- Born: Pune, India
- Education: University of British Columbia (BA, LL.B); Simon Fraser University;
- Occupations: Lawyer, writer
- Spouse: Adrian Dix

= Renée Sarojini Saklikar =

Indian-born Canadian lawyer, poet and author

Renée Sarojini Saklikar is an Indian-born Canadian lawyer, poet and author. Raised in New Westminster in Greater Vancouver, she married Adrian Dix. Rob Taylor of Prism International wrote in 2013 that "If you've spent much time in Vancouver's literary community, you've probably heard of, or run into, Renée Saklikar."

==Personal life==
She was born in Pune, India. After moving to Canada from India, Saklikar had lived in Newfoundland, then Montreal and Saskatchewan as well as other places where she did not spend as much time. She then moved to New Westminster.

Saklikar's father was the Rev. Vasant Saklikar, a minister of the United Church of Canada. He was a Hindu who, after arriving in Canada, converted to Christianity. Zebunnisa Jethwa and Umar Jethwa, Saklikar's aunt and uncle, perished on Air India Flight 182. A gynecologist and a surgeon, respectively, the two were Indians visiting relatives in the Vancouver area. Saklikar was one of the interview subjects of the film Air India 182, and her mother Bhanu Saklikar, was also interviewed.

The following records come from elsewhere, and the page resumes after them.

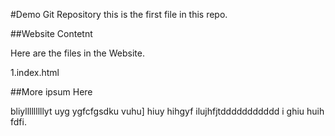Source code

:#Demo Git Repository
this is the first file in this repo.

##Website Contetnt

Here are the files in the Website.

1.index.html

##More ipsum Here

bliylllllllllyt uyg ygfcfgsdku vuhu]
hiuy hihgyf ilujhfjtddddddddddd i ghiu 
huih fdfi.

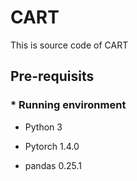 # CART
This is source code of CART
## Pre-requisits
### * Running environment
* Python 3

* Pytorch 1.4.0

* pandas 0.25.1
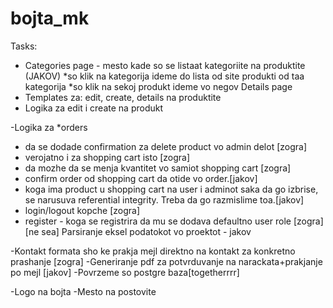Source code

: # bojta_mk

Tasks:

- Categories page - mesto kade so se listaat kategoriite na produktite (JAKOV)
  *so klik na kategorija ideme do lista od site produkti od taa kategorija
  *so klik na sekoj produkt ideme vo negov Details page
- Templates za: edit, create, details na produktite
- Logika za edit i create na produkt

-Logika za
*orders

- da se dodade confirmation za delete product vo admin delot [zogra]
- verojatno i za shopping cart isto [zogra]
- da mozhe da se menja kvantitet vo samiot shopping cart [zogra]
- confirm order od shopping cart da otide vo order.[jakov]
- koga ima product u shopping cart na user i adminot saka da go izbrise, se narusuva referential integrity. Treba da go razmislime toa.[jakov]
- login/logout kopche [zogra]
- register - koga se registrira da mu se dodava defaultno user role [zogra] 
[ne sea]
Parsiranje eksel podatokot vo proektot - jakov

-Kontakt formata sho ke prakja mejl direktno na kontakt za konkretno prashanje [zogra]
-Generiranje pdf za potvrduvanje na narackata+prakjanje po mejl [jakov]
-Povrzeme so postgre baza[togetherrrr]

-Logo na bojta
-Mesto na postovite

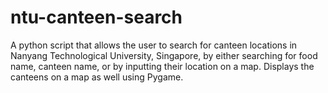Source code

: # ntu-canteen-search
A python script that allows the user to search for canteen locations in Nanyang Technological University, Singapore, by either searching for food name, canteen name, or by inputting their location on a map. Displays the canteens on a map as well using Pygame.
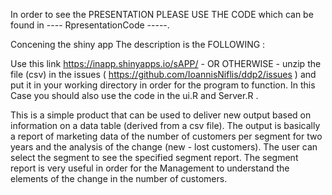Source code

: 
In order to see the PRESENTATION PLEASE USE THE CODE which can be found in ---- RpresentationCode  -----.

Concening the shiny app The description is the FOLLOWING :

Use this link https://inapp.shinyapps.io/sAPP/ - OR OTHERWISE - unzip the file (csv) in the issues ( https://github.com/IoannisNiflis/ddp2/issues ) and put it in your working directory in order for the program to function. In this Case you should also use the code in the ui.R and Server.R .


This is a simple product that can be used to deliver new output based on information on a data table (derived from a csv file). The output is basically a report of marketing data of the number of customers per segment for two years and the analysis of the change (new - lost customers). The user can select the segment to see the specified segment report. The segment report is very useful in order for the Management to understand the elements of the change in the number of customers.
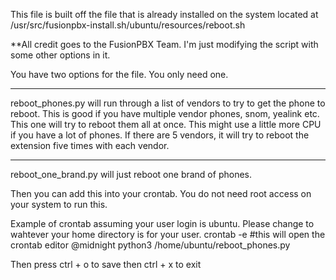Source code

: This file is built off the file that is already installed on the system located at  /usr/src/fusionpbx-install.sh/ubuntu/resources/reboot.sh

**All credit goes to the FusionPBX Team. I'm just modifying the script with some other options in it.

You have two options for the file. You only need one.

<hr>
reboot_phones.py will run through a list of vendors to try to get the phone to reboot. This is good if you have multiple vendor phones, snom, yealink etc. This one will try to reboot them all at once.  This might use a little more CPU if you have a lot of phones. If there are 5 vendors, it will try to reboot the extension five times with each vendor.

<hr>

reboot_one_brand.py will just reboot one brand of phones.

Then you can add this into your crontab. You do not need root access on your system to run this.

Example of crontab assuming your user login is ubuntu. Please change to wahtever your home directory is for your user.
crontab -e #this will open the crontab editor
@midnight python3 /home/ubuntu/reboot_phones.py

Then press ctrl + o to save then ctrl + x to exit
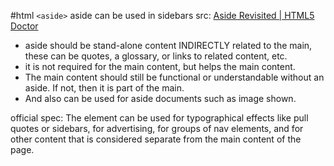 #html 
``<aside>``
aside can be used in sidebars src: [Aside Revisited | HTML5 Doctor](http://html5doctor.com/aside-revisited/)
  
- aside should be stand-alone content INDIRECTLY related to the main, these can be quotes, a glossary, or links to related content, etc.
- it is not required for the main content, but helps the main content.
- The main content should still be functional or understandable without an aside. If not, then it is part of the main.
- And also can be used for aside documents such as image shown.
  
official spec: 
The element can be used for typographical effects like pull quotes or sidebars, for advertising, for groups of nav elements, and for other content that is considered separate from the main content of the page.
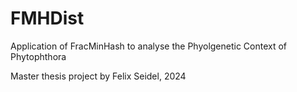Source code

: # FMHDist

Application of FracMinHash to analyse the Phyolgenetic Context of Phytophthora

Master thesis project by Felix Seidel, 2024
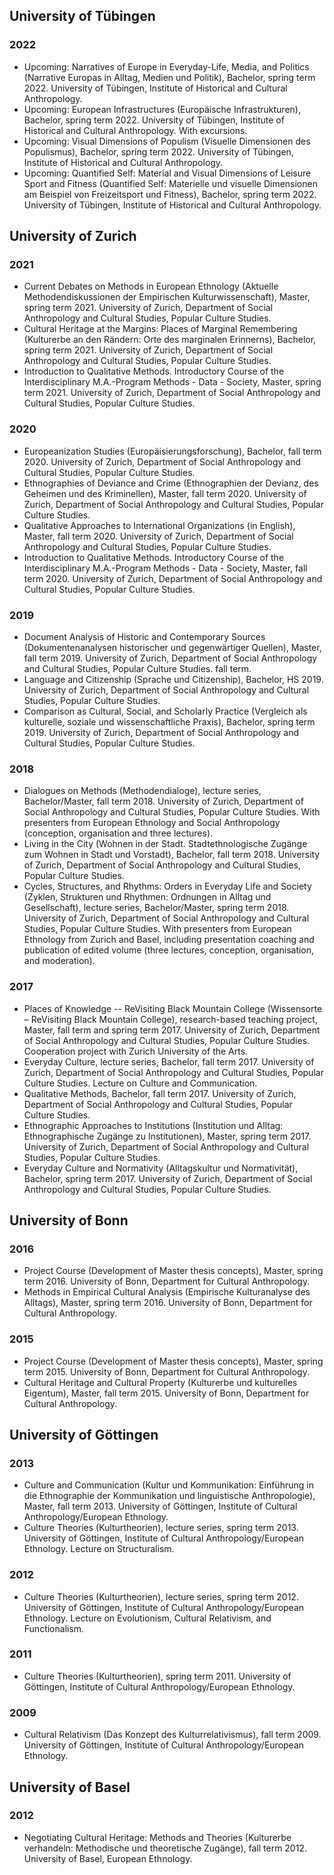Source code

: ## University of Tübingen
  
### 2022
* Upcoming: Narratives of Europe in Everyday-Life, Media, and Politics (Narrative Europas in Alltag, Medien und Politik), Bachelor, spring term 2022. University of Tübingen, Institute of Historical and Cultural Anthropology.  
* Upcoming: European Infrastructures (Europäische Infrastrukturen), Bachelor, spring term 2022. University of Tübingen, Institute of Historical and Cultural Anthropology. With excursions. 
* Upcoming: Visual Dimensions of Populism (Visuelle Dimensionen des Populismus), Bachelor, spring term 2022. University of Tübingen, Institute of Historical and Cultural Anthropology.  
* Upcoming: Quantified Self: Material and Visual Dimensions of Leisure Sport and Fitness (Quantified Self: Materielle und visuelle Dimensionen am Beispiel von Freizeitsport und Fitness), Bachelor, spring term 2022. University of Tübingen, Institute of Historical and Cultural Anthropology.  

## University of Zurich
  
### 2021
* Current Debates on Methods in European Ethnology (Aktuelle Methodendiskussionen der Empirischen Kulturwissenschaft), Master, spring term 2021. University of Zurich, Department of Social Anthropology and Cultural Studies, Popular Culture Studies.  
* Cultural Heritage at the Margins: Places of Marginal Remembering (Kulturerbe an den Rändern: Orte des marginalen Erinnerns), Bachelor, spring term 2021. University of Zurich, Department of Social Anthropology and Cultural Studies, Popular Culture Studies.  
* Introduction to Qualitative Methods. Introductory Course of the Interdisciplinary M.A.-Program Methods - Data - Society, Master, spring term 2021. University of Zurich, Department of Social Anthropology and Cultural Studies, Popular Culture Studies.  
  
### 2020
* Europeanization Studies (Europäisierungsforschung), Bachelor, fall term 2020. University of Zurich, Department of Social Anthropology and Cultural Studies, Popular Culture Studies.  
* Ethnographies of Deviance and Crime (Ethnographien der Devianz, des Geheimen und des Kriminellen), Master, fall term 2020. University of Zurich, Department of Social Anthropology and Cultural Studies, Popular Culture Studies.  
* Qualitative Approaches to International Organizations (in English), Master, fall term 2020. University of Zurich, Department of Social Anthropology and Cultural Studies, Popular Culture Studies.  
* Introduction to Qualitative Methods. Introductory Course of the Interdisciplinary M.A.-Program Methods - Data - Society, Master, fall term 2020. University of Zurich, Department of Social Anthropology and Cultural Studies, Popular Culture Studies.  
  
### 2019
* Document Analysis of Historic and Contemporary Sources (Dokumentenanalysen historischer und gegenwärtiger Quellen), Master, fall term 2019. University of Zurich, Department of Social Anthropology and Cultural Studies, Popular Culture Studies. fall term. 
* Language and Citizenship (Sprache und Citizenship), Bachelor, HS 2019. University of Zurich, Department of Social Anthropology and Cultural Studies, Popular Culture Studies.  
* Comparison as Cultural, Social, and Scholarly Practice (Vergleich als kulturelle, soziale und wissenschaftliche Praxis), Bachelor, spring term 2019. University of Zurich, Department of Social Anthropology and Cultural Studies, Popular Culture Studies.  
  
### 2018
* Dialogues on Methods (Methodendialoge), lecture series, Bachelor/Master, fall term 2018. University of Zurich, Department of Social Anthropology and Cultural Studies, Popular Culture Studies. With presenters from European Ethnology and Social Anthropology (conception, organisation and three lectures). 
* Living in the City (Wohnen in der Stadt. Stadtethnologische Zugänge zum Wohnen in Stadt und Vorstadt), Bachelor, fall term 2018. University of Zurich, Department of Social Anthropology and Cultural Studies, Popular Culture Studies.  
* Cycles, Structures, and Rhythms: Orders in Everyday Life and Society (Zyklen, Strukturen und Rhythmen: Ordnungen in Alltag und Gesellschaft), lecture series, Bachelor/Master, spring term 2018. University of Zurich, Department of Social Anthropology and Cultural Studies, Popular Culture Studies. With presenters from European Ethnology from Zurich and Basel, including presentation coaching and publication of edited volume (three lectures, conception, organisation, and moderation). 
  
### 2017
* Places of Knowledge -- ReVisiting Black Mountain College (Wissensorte – ReVisiting Black Mountain College), research-based teaching project, Master, fall term and spring term 2017. University of Zurich, Department of Social Anthropology and Cultural Studies, Popular Culture Studies. Cooperation project with Zurich University of the Arts. 
* Everyday Culture, lecture series, Bachelor, fall term 2017. University of Zurich, Department of Social Anthropology and Cultural Studies, Popular Culture Studies. Lecture on Culture and Communication. 
* Qualitative Methods, Bachelor, fall term 2017. University of Zurich, Department of Social Anthropology and Cultural Studies, Popular Culture Studies.  
* Ethnographic Approaches to Institutions (Institution und Alltag: Ethnographische Zugänge zu Institutionen), Master, spring term 2017. University of Zurich, Department of Social Anthropology and Cultural Studies, Popular Culture Studies.  
* Everyday Culture and Normativity (Alltagskultur und Normativität), Bachelor, spring term 2017. University of Zurich, Department of Social Anthropology and Cultural Studies, Popular Culture Studies.  

## University of Bonn
  
### 2016
* Project Course (Development of Master thesis concepts), Master, spring term 2016. University of Bonn, Department for Cultural Anthropology.  
* Methods in Empirical Cultural Analysis (Empirische Kulturanalyse des Alltags), Master, spring term 2016. University of Bonn, Department for Cultural Anthropology.  
  
### 2015
* Project Course (Development of Master thesis concepts), Master, spring term 2015. University of Bonn, Department for Cultural Anthropology.  
* Cultural Heritage and Cultural Property (Kulturerbe und kulturelles Eigentum), Master, fall term 2015. University of Bonn, Department for Cultural Anthropology.  

## University of Göttingen
  
### 2013
* Culture and Communication (Kultur und Kommunikation: Einführung in die Ethnographie der Kommunikation und linguistische Anthropologie), Master, fall term 2013. University of Göttingen, Institute of Cultural Anthropology/European Ethnology.  
* Culture Theories (Kulturtheorien), lecture series, spring term 2013. University of Göttingen, Institute of Cultural Anthropology/European Ethnology. Lecture on Structuralism. 
  
### 2012
* Culture Theories (Kulturtheorien), lecture series, spring term 2012. University of Göttingen, Institute of Cultural Anthropology/European Ethnology. Lecture on Evolutionism, Cultural Relativism, and Functionalism. 
  
### 2011
* Culture Theories (Kulturtheorien), spring term 2011. University of Göttingen, Institute of Cultural Anthropology/European Ethnology.  
  
### 2009
* Cultural Relativism (Das Konzept des Kulturrelativismus), fall term 2009. University of Göttingen, Institute of Cultural Anthropology/European Ethnology.  

## University of Basel
  
### 2012
* Negotiating Cultural Heritage: Methods and Theories (Kulturerbe verhandeln: Methodische und theoretische Zugänge), fall term 2012. University of Basel, European Ethnology.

She attended the University of British Columbia, getting a Bachelor of Arts in English literature, and then an LL.B. in 1990. In 1991 she was called to the British Columbia Bar. She had been trained as a barrister and solicitor.

==Writing career==
Saklikar was originally a lawyer, but as she grew older she became a poet and writer. In 2010, she graduated from the Writers Studio of the Continuing Studies Department at Simon Fraser University; she stated that the Writers Studio had revealed to the world that she was a poet. Saklikar co-founded the Lunch Poems reading series of Simon Fraser University. As of 2014 she serves as an instructor and writing mentor for the SFU Continuing Studies department. Saklikar served as Poet Laureate for the City of Surrey, British Columbia, Canada from 2015-2018. As of February 2021, she serves on the boards of Turning Point Ensemble, Poetry Canada, the Surrey International Writers Conference and The Ormbsy Review.

==Awards==

- Saklikar was awarded the Canadian Authors Association Award for Poetry in 2014 for her book, children of air india.
- Saklikar's book of poetry, children of air india, was a finalist for the Dorothy Livesay Poetry Prize (part of the BC and Yukon Book Prizes).
- The Revolving City: 51 Poems and the Stories Behind Them, which Saklikar co-edited, was shortlisted for the 2016 City of Vancouver Book Award.
- A chapbook, After the Battle of Kingsway, the bees, (above/ground press, 2016), was a finalist for the 2017 bpNichol award.
- Listening to the Bees received the Gold Medal for the 2019 Independent Publisher Book Awards in the Environment/Ecology category.

==Works==
- children of air india: un/authorized exhibits and interjections (Nightwood Editions, 2013), a book of poetry
- air india [redacted]: silence & longing 30 years since flight 182: A collaboration with Turning Point Ensemble
- The Revolving City: 51 Poems and the Stories Behind Them (Anvil Press/SFU Public Square, 2015), co-edited by Wayde Compton and Renée Saklikar, was co-published by Anvil Press and SFU Public Square.
- Thot-J-Bap: A visual/poetry collaboration with Chris Turnbull (2016)
- Listening to the Bees (Nightwood Editions, 2018), co-written by Mark Winston and Renée Saklikar, published by Nightwood Editions.
- After the Battle of Kingsway, the bees (above/ground press, 2016), is a chapbook which contain parts of THOT-J-BAP, an epic sci-fi journey poem that Saklikar has been writing.
- Bee Studies: A collaboration with Turning Point Ensemble.
- thecanada?project - a lifelong poem chronicle about place, identity, language.